When a comment on the Texarkana thread pointed to a story about the Texarkana federal courthouse and a special federal statute that would let cases in the courthouse be heard on either side of the state line, I remembered Brian Kalt’s fascinating The Perfect Crime — the rare law review article that has inspired a mystery novel. Brian Kalt, naturally, had the same thought, but based on actual knowledge of the legal issue, and was kind enough to pass it along:
Your Texarkana post last week caused Ira Matesky to contact me with an interesting constitutional issue that the Texarkana Courthouse presents.
I had been corresponding with Mr. Matesky about my new piece, Tabloid Constitutionalism. The piece is a case study of the near-comic fecklessness of Congress and the courts in dealing with a loophole I identified (in which people can arguably commit crimes with impunity in a small corner of Idaho).
In Tabloid Constitutionalism, I had to respond to people who said that Congress had better things to worry about than my little issue (short answer: fair enough, but they aren’t fixing those other things either). The Texarkana story adds a different sort of data point to the field. Here, Congress went out of its way to act, addressing a non-existent problem yet failing to solve it.
As this article explains, the federal courthouse in Texarkana straddles the state line. Part of the building is in the Eastern District of Texas and the Fifth Circuit, while part is in the Western District of Arkansas and the Eighth Circuit. It’s a fun little anomaly, and things seem to work pretty well. Here’s the problem (emphasis added):
The temptation is to borrow a courtroom from the other district. But does that mean a Texas case could wind up being heard in an Arkansas courtroom?
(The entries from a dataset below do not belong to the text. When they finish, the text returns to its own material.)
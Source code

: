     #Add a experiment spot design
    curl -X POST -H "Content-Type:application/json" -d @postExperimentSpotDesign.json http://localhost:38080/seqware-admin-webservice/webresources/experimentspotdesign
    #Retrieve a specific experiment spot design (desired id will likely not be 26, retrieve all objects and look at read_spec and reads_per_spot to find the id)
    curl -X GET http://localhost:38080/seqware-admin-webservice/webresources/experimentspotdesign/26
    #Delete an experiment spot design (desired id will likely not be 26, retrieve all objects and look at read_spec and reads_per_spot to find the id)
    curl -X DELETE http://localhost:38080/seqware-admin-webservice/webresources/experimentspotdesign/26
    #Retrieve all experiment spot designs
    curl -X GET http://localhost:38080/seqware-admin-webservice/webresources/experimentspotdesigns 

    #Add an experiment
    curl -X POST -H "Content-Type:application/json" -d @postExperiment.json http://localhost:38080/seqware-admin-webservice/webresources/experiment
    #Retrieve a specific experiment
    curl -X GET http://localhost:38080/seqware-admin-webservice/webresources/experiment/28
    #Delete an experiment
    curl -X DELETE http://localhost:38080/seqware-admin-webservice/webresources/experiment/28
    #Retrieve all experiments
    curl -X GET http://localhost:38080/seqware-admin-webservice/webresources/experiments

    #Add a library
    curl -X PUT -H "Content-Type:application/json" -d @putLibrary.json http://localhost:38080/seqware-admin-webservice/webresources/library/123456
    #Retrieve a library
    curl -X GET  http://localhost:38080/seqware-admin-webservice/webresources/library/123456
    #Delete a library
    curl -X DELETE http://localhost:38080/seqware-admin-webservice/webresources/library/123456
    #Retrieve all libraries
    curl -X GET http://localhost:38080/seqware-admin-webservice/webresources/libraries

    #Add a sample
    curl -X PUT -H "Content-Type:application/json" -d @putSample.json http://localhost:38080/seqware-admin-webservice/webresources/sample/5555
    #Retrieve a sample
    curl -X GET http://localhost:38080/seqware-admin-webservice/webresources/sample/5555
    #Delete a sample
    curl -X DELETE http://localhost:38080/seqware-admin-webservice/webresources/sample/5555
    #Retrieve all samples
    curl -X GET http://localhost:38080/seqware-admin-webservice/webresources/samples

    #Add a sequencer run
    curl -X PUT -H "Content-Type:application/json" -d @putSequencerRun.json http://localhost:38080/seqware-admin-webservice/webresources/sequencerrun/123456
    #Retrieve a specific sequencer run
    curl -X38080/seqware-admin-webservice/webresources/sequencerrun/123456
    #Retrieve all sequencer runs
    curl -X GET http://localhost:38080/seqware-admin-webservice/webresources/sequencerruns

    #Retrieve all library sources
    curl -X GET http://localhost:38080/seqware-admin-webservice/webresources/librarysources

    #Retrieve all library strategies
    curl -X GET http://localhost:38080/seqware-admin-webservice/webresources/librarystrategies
“It’s usually not a problem with civil cases, with the consent of the parties,” said [Judge David] Folsom. “But we’d be concerned about the change with criminal cases, or in the rare civil case where the parties might object to their case being heard in another state.”
To settle that question, a provision in the Federal Courts Improvement Bill of 2004 would allow the Western District of Arkansas and the Eastern District of Texas to hold court anywhere within the federal courthouse.
Sure enough, Congress enacted the Federal Courts Improvement Act of 2004 (FCIA), § 103 of which declared that cases in Texarkana in either district/state could be heard anywhere in the courthouse. It does not limit itself to civil cases.
The problem is that Article III, § 2, cl. 3 states that federal criminal trials “shall be held in the State where the said Crimes shall have been committed.” So if you commit a crime in Texas, you have a constitutional right to have your trial in Texas. Not “Texas or really close to Texas,” just “Texas.”
So what does the FCIA accomplish in criminal cases? Let’s take a hypothetical scenario. Say I get arrested in nearby Atlanta, TX for RICO violations stemming from my unhealthy obsession with local talk-radio station KALT (1610 on your AM dial). The courtrooms on the Texas side of the Texarkana courthouse are unavailable when my trial date rolls around, so they assign me to a courtroom on the Arkansas side, citing the FCIA.
The chances of this being a problem seem pretty slim: I might plead guilty, or I might go to trial but waive my Article III right to be tried in Texas. But if either of those things happened, then the prosecutors would be safe even without the FCIA. I could have pleaded guilty or waived my right just as easily before the Act passed. The FCIA changes nothing in the criminal context.
On the other side, I might object. I have a constitutional right to be tried in Texas, after all, and as the original post made clear to anyone who didn’t know it before, Arkansas definitely is not Texas. If I object to the application of the FCIA in my case, what can the prosecutor say? The Act can’t amend Article III, after all. There is no question that the trial is on the wrong side of the state line. I’d have a decent argument that the trial and the FCIA are simply unconstitutional.
Maybe I’d lose. Perhaps the prosecutor could argue that this is a de minimis violation; this is literally as near to compliance with Article III as a wrong-state trial can be. But would DOJ really litigate the issue and risk losing a criminal case over this? One would hope that they would play it safe and just switch courtrooms if I objected. But if they do that, then what was the point of the FCIA? And conversely, if DOJ fought the issue and won — that is, if the court refused to apply Article III so strictly — wouldn’t DOJ have been able to get the same result even without the FCIA? It’s hard to imagine a court saying: “This wrong-state trial would ordinarily be unconstitutional. Because Congress encouraged it in this statute, however, it is now OK.”
In other words, there was a scheduling problem with criminal trials at the federal courthouse in Texarkana. A solution worked its way through the labyrinthine legislative process; Congress found out about the problem and took decisive action. The solution didn’t actually affect the problem at all, but hey, at least it was decisive.